MMM Unified Schema

The Unified Schema is a layered data schema, defined using Protocol Buffers, designed to represent the core model and its outputs for any MMM framework (e.g. Google Meridian, Robyn by Meta). This schema decouples the model training concerns from practical applications that consume the model's output. It standardizes the representation of model inputs, model fit statistics, marketing analyses, and optimizations (e.g. budget, reach/frequency) in a model-agnostic way.

Unified Schema Overview

Key Features

A list of key features and benefits of the Unified Schema for Marketing Mix Models (MMM):

  • Framework-agnostic standardization: Establishes a common, unified structure for representing MMM inputs and outputs, regardless of the underlying framework (e.g. Google's Meridian, Meta's Robyn).
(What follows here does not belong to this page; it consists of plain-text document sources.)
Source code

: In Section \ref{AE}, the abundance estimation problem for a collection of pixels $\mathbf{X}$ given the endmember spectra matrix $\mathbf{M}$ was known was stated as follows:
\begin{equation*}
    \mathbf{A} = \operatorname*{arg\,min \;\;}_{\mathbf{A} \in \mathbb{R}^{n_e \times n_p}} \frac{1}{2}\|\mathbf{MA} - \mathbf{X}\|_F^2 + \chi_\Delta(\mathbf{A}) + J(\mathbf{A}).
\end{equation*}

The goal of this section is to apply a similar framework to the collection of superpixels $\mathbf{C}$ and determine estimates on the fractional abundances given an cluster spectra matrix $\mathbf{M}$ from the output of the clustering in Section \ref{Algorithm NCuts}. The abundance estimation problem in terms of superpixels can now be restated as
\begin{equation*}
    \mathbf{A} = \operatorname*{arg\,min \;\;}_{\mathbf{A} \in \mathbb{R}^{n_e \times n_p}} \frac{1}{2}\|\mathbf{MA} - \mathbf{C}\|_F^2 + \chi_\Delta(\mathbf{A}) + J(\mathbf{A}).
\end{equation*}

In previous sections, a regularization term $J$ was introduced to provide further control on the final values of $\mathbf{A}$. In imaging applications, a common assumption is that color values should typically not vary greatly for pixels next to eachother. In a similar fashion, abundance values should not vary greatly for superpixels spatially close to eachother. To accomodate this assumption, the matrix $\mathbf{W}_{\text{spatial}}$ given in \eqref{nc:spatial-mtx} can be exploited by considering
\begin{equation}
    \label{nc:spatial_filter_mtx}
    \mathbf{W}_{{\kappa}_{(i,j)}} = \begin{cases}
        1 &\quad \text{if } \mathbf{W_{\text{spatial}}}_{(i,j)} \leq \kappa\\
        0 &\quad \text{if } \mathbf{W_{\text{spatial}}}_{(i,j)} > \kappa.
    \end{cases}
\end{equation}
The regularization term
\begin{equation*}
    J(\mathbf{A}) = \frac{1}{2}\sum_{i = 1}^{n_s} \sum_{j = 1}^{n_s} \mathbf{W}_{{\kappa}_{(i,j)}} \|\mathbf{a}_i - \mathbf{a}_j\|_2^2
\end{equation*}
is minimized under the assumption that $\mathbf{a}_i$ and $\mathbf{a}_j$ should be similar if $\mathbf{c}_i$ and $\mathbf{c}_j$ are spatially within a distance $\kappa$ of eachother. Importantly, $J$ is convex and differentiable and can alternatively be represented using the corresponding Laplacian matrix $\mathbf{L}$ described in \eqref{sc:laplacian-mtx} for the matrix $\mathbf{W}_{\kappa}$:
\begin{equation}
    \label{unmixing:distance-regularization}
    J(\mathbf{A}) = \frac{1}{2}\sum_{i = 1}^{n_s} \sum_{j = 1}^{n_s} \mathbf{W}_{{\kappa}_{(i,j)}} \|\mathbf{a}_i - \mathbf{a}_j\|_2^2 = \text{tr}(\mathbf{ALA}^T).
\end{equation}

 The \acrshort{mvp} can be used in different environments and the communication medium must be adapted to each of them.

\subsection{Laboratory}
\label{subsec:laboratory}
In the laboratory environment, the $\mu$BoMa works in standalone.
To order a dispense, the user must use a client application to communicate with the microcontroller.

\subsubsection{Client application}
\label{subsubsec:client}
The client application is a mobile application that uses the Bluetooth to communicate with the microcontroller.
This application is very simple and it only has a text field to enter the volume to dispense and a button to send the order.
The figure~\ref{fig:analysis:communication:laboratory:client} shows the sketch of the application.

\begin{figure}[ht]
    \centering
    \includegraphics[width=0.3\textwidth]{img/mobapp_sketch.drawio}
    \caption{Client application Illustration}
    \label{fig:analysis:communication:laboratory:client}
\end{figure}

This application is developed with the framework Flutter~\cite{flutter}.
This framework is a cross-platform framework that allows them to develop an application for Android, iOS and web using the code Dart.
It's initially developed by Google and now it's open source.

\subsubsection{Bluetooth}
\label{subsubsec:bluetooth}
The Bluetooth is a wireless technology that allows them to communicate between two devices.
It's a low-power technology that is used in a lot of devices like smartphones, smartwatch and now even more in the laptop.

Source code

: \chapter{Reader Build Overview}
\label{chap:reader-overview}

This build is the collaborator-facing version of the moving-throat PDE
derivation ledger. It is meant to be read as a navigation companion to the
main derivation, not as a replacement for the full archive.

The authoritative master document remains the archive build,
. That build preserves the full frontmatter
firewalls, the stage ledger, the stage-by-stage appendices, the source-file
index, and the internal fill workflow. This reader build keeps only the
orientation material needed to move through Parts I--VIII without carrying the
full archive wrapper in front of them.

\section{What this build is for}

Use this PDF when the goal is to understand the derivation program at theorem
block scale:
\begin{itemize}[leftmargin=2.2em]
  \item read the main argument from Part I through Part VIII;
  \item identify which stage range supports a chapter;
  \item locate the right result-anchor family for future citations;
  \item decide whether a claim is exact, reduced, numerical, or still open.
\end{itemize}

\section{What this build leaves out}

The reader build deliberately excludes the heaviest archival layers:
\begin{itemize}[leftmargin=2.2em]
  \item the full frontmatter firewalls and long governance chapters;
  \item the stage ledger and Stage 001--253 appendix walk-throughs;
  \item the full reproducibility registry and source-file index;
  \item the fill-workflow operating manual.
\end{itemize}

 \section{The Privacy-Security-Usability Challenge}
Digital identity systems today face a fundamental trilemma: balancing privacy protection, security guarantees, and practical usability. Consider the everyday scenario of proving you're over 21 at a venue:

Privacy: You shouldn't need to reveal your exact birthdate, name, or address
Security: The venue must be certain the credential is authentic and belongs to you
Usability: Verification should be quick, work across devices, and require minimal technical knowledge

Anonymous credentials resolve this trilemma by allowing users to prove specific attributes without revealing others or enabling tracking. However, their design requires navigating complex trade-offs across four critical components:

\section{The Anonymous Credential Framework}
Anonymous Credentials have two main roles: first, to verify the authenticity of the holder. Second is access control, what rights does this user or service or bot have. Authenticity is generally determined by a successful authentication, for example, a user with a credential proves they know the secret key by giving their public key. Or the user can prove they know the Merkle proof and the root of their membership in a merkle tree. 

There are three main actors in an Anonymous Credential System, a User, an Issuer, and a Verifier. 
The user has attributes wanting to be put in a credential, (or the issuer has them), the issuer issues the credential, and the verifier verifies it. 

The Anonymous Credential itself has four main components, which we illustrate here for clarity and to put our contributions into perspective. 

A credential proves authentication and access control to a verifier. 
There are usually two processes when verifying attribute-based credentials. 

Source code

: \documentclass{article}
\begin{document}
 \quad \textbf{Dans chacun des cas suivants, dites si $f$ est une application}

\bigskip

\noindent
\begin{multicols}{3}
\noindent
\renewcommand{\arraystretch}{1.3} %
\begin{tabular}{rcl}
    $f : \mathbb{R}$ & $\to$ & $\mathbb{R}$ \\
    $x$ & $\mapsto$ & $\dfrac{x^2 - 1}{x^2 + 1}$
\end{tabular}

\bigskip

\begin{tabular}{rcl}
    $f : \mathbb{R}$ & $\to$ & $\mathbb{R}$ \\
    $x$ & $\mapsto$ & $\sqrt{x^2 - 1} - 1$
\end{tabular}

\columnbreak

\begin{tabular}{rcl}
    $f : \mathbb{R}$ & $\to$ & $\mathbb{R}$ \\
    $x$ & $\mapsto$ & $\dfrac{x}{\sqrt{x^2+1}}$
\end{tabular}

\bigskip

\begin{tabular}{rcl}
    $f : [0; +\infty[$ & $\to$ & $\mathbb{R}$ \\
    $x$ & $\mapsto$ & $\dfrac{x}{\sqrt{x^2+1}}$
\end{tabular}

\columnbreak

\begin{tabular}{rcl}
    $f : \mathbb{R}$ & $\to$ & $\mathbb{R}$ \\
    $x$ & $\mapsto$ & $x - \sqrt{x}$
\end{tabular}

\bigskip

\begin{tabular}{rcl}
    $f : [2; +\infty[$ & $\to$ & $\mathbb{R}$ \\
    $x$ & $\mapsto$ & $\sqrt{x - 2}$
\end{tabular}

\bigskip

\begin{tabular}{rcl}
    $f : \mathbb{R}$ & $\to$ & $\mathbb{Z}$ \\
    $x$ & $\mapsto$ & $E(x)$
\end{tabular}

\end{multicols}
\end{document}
This allows for consistent interpretation and comparison of results across different models.
  • Decoupling: Separates the concerns of the training framework and the model representation. Downstream systems (e.g. visualization tools) can interact with the standardized schema output without needing to depend on the internal implementation details of the modeling library.
  • Enables downstream tooling: Provides a contract for a variety of downstream applications. Examples include:
    • Report generation
    • Visualization dashboards (e.g. Meridian Scenario Planner)
    • Data processing pipelines
  • Interoperability and collaboration: Uses Protocol Buffers for the serialization format. This provides language-neutral, platform-neutral, and extensible data exchange, allowing teams using different programming languages (Python, Java, R, etc.) to work with model outputs.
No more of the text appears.